What it DOES NOT MEAN is more comfort for the workers slogging in the April heat to build this storey before June, when the new session starts. Their story remains unchanged, though the change the cityscape ever so often.
The volleyball ground is overrun with snotty-nosed little children running about butt-naked and dusty. Their dishevelled over-burdened mothers peep out from temporarily-erected asbestos shelters with makeshift doors creaking on their hinges. Some of the broken bits of wood and board are used to light fires on which food is cooked. Actually, food is a euphemism, because what is being cooked would perhaps not go down our pampered-priveleged throats. Raggedy clothes hang in drooping washing-lines strung between the trees. Clothes that would have abandoned by us in dustbins long back. And a line of gaunt, sun-darkened workers, men and women, trudge up and down balancing loads on their heads, making a brick-cement-mortar building they themselves will never be able to live in.

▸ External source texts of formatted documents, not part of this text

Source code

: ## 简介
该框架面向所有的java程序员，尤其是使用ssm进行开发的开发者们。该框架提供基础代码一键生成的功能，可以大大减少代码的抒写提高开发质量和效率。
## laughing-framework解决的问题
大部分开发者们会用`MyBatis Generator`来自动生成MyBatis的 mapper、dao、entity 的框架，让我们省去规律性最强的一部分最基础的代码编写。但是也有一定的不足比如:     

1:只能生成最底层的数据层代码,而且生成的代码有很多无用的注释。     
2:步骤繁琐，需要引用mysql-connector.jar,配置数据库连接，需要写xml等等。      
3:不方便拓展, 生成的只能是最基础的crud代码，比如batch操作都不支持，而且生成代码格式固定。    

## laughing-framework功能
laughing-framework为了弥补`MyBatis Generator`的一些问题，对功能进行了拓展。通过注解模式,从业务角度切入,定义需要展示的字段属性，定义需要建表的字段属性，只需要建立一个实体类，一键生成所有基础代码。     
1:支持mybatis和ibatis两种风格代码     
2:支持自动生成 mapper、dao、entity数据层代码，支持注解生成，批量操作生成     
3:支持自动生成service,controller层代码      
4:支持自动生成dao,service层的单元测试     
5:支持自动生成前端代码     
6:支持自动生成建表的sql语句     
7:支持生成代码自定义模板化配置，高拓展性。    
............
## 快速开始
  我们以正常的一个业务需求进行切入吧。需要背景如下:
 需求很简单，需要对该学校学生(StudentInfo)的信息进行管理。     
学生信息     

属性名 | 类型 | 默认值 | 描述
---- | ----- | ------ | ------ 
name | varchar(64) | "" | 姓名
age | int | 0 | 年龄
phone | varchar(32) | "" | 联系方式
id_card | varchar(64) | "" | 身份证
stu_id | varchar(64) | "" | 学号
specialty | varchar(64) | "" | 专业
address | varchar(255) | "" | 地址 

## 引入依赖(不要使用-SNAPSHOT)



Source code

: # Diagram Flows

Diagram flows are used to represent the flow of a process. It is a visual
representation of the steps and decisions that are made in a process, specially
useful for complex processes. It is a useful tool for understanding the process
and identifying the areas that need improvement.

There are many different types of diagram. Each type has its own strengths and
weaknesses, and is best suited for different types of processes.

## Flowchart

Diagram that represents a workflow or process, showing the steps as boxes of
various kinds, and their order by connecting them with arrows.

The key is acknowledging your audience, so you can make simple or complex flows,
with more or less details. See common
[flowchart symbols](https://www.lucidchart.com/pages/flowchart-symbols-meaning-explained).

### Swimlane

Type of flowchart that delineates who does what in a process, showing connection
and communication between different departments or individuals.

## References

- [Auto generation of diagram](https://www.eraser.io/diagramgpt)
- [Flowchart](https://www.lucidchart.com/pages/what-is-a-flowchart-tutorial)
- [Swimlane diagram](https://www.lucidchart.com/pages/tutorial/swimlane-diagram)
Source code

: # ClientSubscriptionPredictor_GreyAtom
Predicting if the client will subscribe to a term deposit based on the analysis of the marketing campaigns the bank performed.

History tells us that exploited slaves built the Pyramids. That the poor workers who built the lavish Taj Mahal had their hands cut off. But that terrible irony is not just history, it is also continuing reality we witness everyday. Only now we do not cut off their hands. Because we need a new Taj Mahal everyday, in every part of every metropolis. And we need a steady stream of hungry, hollow-eyed, , hard-working workers to build for us our highrises where we can eat and sleep and chill-out.